## PROBLEM DETAILS
Your task is to copy the lines of the data below from the line holding "Krishnan, Yani Ioannou" through the line holding "3. [Understanding In-context", inclusive, exactly and with nothing added.

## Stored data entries
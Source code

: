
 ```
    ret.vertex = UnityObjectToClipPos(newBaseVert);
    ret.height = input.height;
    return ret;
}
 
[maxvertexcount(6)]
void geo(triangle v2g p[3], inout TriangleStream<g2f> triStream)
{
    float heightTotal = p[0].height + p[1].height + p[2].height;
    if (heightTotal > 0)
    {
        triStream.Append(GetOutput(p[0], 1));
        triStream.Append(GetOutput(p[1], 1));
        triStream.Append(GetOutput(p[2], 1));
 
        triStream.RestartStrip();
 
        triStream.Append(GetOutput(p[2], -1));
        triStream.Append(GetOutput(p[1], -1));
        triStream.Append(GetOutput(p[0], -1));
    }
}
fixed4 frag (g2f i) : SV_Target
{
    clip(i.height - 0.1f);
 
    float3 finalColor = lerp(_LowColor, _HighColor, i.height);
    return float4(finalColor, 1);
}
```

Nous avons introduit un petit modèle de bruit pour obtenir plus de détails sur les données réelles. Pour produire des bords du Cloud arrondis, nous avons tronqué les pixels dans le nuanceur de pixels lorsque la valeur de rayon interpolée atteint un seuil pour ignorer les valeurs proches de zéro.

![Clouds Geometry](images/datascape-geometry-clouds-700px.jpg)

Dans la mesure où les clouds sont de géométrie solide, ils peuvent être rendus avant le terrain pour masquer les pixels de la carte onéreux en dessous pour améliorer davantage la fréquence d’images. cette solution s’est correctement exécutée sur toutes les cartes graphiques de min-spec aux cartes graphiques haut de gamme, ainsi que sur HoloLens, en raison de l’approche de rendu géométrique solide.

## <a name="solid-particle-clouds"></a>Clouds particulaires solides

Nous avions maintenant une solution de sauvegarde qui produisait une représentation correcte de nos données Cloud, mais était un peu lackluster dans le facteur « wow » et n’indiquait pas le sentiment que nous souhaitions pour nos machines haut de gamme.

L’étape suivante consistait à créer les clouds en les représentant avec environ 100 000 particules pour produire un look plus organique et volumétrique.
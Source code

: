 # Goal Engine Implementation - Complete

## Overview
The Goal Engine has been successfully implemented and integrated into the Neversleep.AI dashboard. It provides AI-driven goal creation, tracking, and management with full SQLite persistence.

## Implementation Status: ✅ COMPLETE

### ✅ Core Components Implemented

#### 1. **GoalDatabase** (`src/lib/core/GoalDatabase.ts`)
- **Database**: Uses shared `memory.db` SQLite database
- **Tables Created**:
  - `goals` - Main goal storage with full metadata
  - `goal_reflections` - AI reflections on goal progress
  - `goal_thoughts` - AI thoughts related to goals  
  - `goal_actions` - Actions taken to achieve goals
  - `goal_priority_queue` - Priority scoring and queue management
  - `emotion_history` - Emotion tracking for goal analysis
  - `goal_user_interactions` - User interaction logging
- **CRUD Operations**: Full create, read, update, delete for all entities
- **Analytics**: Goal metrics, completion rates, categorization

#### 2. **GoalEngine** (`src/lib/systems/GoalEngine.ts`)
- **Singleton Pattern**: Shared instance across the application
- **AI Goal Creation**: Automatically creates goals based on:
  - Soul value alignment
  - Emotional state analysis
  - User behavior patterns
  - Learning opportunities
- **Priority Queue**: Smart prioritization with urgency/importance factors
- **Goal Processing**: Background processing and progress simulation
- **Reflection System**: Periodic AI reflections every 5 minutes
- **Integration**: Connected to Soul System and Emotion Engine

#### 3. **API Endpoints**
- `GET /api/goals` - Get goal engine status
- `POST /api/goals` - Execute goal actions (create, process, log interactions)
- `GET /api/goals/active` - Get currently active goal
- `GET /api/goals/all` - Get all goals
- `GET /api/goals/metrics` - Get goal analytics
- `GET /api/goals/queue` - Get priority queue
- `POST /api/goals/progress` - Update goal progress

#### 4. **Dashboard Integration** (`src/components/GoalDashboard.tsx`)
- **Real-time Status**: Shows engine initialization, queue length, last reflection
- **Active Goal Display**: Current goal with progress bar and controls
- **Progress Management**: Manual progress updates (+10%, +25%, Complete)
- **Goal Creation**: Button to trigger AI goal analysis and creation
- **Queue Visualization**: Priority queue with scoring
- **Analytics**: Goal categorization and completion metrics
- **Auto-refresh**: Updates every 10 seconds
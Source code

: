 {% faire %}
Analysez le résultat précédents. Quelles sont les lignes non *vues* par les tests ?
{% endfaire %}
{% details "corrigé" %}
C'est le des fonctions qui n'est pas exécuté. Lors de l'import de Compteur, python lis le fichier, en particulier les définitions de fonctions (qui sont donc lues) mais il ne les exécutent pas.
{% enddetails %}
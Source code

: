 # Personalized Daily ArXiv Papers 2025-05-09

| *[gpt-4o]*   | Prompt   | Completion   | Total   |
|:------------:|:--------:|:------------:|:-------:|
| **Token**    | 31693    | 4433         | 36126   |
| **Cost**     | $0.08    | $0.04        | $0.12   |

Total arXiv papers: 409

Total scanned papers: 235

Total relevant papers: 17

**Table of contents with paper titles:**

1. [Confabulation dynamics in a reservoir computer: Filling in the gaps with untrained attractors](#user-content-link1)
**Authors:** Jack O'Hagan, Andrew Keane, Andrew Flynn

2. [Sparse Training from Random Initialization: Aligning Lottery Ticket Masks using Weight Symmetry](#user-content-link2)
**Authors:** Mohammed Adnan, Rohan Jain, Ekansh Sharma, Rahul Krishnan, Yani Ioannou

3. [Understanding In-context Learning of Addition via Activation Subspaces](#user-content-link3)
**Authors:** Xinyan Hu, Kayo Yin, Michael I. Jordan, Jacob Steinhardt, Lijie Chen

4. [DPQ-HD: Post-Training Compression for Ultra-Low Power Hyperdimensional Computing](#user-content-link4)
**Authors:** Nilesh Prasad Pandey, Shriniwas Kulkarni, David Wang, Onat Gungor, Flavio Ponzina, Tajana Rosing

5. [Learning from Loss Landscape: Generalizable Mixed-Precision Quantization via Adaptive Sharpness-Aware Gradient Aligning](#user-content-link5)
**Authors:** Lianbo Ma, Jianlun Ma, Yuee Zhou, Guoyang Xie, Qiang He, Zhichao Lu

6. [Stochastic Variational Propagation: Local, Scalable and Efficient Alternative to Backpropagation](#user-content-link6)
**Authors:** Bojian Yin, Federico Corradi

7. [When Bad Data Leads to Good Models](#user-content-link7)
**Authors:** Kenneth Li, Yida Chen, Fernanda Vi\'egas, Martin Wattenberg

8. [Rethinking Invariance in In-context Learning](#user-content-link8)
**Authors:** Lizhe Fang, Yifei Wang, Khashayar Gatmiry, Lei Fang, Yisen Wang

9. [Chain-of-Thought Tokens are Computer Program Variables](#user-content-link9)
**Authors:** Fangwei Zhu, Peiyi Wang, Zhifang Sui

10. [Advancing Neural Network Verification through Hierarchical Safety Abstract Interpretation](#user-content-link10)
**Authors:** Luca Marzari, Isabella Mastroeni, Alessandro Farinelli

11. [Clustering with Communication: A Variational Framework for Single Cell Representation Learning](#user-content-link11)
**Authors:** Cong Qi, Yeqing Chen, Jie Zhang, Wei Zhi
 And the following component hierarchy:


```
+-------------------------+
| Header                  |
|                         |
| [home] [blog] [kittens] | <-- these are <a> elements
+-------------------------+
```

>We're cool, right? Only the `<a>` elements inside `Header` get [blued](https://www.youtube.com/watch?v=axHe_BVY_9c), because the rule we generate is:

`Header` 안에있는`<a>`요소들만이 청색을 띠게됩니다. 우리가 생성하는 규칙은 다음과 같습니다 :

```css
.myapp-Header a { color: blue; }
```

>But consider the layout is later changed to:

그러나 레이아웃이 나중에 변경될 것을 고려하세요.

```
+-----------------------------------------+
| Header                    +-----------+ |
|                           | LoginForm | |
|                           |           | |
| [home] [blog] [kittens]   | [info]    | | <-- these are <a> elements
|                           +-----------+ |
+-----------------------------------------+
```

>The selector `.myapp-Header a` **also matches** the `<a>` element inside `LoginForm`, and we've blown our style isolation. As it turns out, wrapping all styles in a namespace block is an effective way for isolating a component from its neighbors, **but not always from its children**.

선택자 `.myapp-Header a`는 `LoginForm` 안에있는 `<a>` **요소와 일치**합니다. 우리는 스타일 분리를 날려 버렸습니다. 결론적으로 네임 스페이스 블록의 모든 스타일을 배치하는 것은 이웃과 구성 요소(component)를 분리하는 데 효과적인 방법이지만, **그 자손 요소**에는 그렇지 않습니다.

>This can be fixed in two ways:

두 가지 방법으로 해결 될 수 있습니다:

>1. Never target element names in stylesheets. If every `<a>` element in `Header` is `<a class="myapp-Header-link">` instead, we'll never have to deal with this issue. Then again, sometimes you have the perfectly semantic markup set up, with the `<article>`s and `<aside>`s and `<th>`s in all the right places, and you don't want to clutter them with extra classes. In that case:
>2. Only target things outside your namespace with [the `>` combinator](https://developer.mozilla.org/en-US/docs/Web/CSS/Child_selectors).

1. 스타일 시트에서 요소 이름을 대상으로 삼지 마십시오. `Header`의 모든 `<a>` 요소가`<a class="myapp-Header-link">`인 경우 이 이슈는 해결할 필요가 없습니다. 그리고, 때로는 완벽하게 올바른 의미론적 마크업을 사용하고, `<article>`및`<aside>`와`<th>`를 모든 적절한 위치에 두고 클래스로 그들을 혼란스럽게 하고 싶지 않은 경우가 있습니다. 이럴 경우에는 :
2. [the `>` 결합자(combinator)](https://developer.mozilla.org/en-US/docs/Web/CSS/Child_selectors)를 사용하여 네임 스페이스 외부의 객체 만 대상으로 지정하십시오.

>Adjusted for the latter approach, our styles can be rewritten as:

## TASK OUTPUT
**Authors:** Mohammed Adnan, Rohan Jain, Ekansh Sharma, Rahul Krishnan, Yani Ioannou

3. [Understanding In-context Learning of Addition via Activation Subspaces](#user-content-link3)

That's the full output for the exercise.